Note: These are not rankings for 2011 and do not consider players with no major league experience (there are plenty of sources of prospect rankings for that). These players should help fantasy teams in 2011 as well as the foreseeable future. The number next to the player’s name represents his age on opening day 2011.

 

No-doubt keepers
1. Carlos Santana – 24
2. Buster Posey – 23
3. Joe Mauer – 27
4. Matt Wieters – 24
5. Brian McCann – 26
6. Victor Martinez – 31

 

 

Joe Mauer is just so consistent when it comes to AVG and OBP, so he’ll hold his value in both formats not matter what the power output is. He has at least four or five more years of projectable production behind the dish before we will have to worry about a position switch, especially since he is determined to stay a catcher for his entire career.

 

There is something to be said for the fact that Matt Wieters is still only 24-years-old. While his numbers are still well below expectations, he is showing signs of improvement. This past season, Wieters lowered his strikeout rate while raising his walk rate and contact rate. He has shown power potential in the past and just needs to find his grove at the big league level before it begins to show up in games. Those looking to buy low on Wieters may be rewarded big-time, as his breakout seems to be coming, albeit slowly.

 

Brian McCann is about as steady a fantasy catcher one could ask for. Only his age holds his keeper value back slightly.

 

V-Mart‘s value is lowered by his age, but the fact that he will DH most of the time in Detroit gives his value a bit of a kick upwards for health reasons. There is the risk in him turning into a full-time DH within a year or two, but his offensive numbers should remain top-notch should he retain catcher eligibility over the next couple of seasons.

 

14-plus team considerations
7. Geovany Soto – 27
8. J.P. Arencibia – 24
9. Miguel Montero – 27
10. Mike Napoli – 28

 

Lou Piniella messed with Geovany Soto‘s lineup spot and playing time for much of 2011. Soto improved his plate discipline in 2010 and has enough power to hit around 20 home runs for the next few seasons. Soto edges out J.P. Arencibia due to similarities in power, but Soto projects to hit for a better AVG. The two are real close though and Arencibia has the edge in age. I wouldn’t fault anyone for ranking Arencibia ahead of Soto.

 

A knee injury kept Miguel Montero from coming anywhere close to the numbers he put up in 2009. However, he still projects as a good hitting catcher, just not one that is going to be much better than he was in that 2009 season. 

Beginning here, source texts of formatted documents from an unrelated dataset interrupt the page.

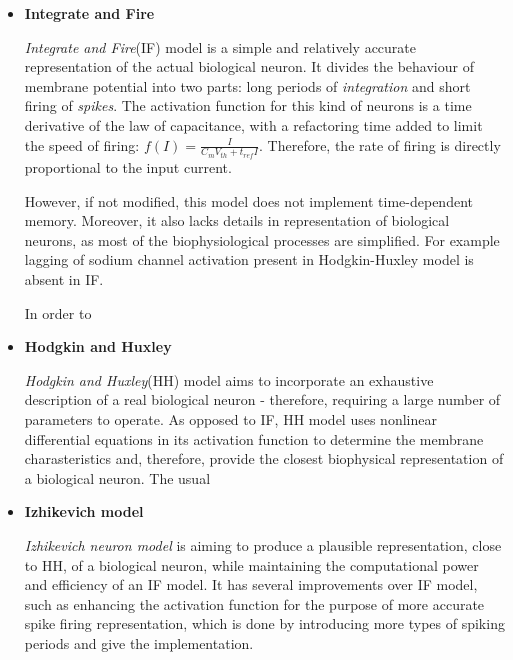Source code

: \begin{itemize}

\item \textbf{Integrate and Fire}

\emph{Integrate and Fire}(IF) model is a simple and relatively accurate representation of the actual biological neuron.
It divides the behaviour of membrane potential into two parts: long periods of \emph{integration} and short firing of \emph{spikes}. The activation function for this kind of neurons is
a time derivative of the law of capacitance, with a refactoring time added to limit the speed of firing: \begin{math}f(I) = \frac{I}{C_{m}V_{th} + t_{ref}I}\end{math}.
Therefore, the rate of firing is directly proportional to the input current.\cite{WulframGerstner2002}

However, if not modified, this model does not implement time-dependent memory. Moreover, it also lacks details in representation of biological neurons, as most of the biophysiological 
processes are simplified. For example lagging of sodium channel activation present in Hodgkin-Huxley model is absent in IF.\cite{IFModel}

In order to 

\item \textbf{Hodgkin and Huxley}

\emph{Hodgkin and Huxley}(HH) model aims to incorporate an exhaustive description of a real biological neuron - therefore, requiring a large number of parameters to operate.
As opposed to IF, HH model uses nonlinear differential equations in its activation function to determine the membrane charasteristics and, therefore, provide the closest 
biophysical representation of a biological neuron.\cite{Hodgkin1952} The usual

\item \textbf{Izhikevich model}

\emph{Izhikevich neuron model} is aiming to produce a plausible representation, close to HH, of a biological neuron, while maintaining the computational power and efficiency of an IF model.
It has several improvements over IF model, such as enhancing the activation function for the purpose of more accurate spike firing representation, which is done by introducing more 
types of spiking periods and give the implementation.\cite{Izhikevich2003}

\end{itemize}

Mike Napoli has the potential to approach 30 home runs if he could get the at-bats. It was made clear last season that Mike Scioscia doesn’t trust Napoli behind the plate. There is also the fact that prospect Hank Conger is just about ready to start his big league career. Napoli will spend a lot of time DHing in 2011, but he should catch enough to retain eligibility for now. Ultimately, however, his future is probably at DH and his skills may not age well given the injury issues he has already faced.

 

Deep league considerations
11. Kurt Suzuki – 26
12. Chris Iannetta – 27
13. Wilson Ramos – 22

 

I could see Kurt Suzuki moving up this list, but he’ll need to stay healthy. Chris Iannetta has always had tremendous power potential, but he has yet to put everything together at the big-league level. He could finally reach that 20-25 homer potential in 2011, but we’ll just have to wait and see.

 

Wilson Ramos is a fringy keeper. He doesn’t project to hit for a ton of power, but he could be an asset with AVG and decent RBI numbers in the future. He’ll likely split time with Pudge Rodriguez in 2011, with a chance to become the full-time catcher for the Nationals by season’s end. Top prospect Derek Norris should be in the mix at some point, which makes Ramos’ future in Washington a bit cloudy.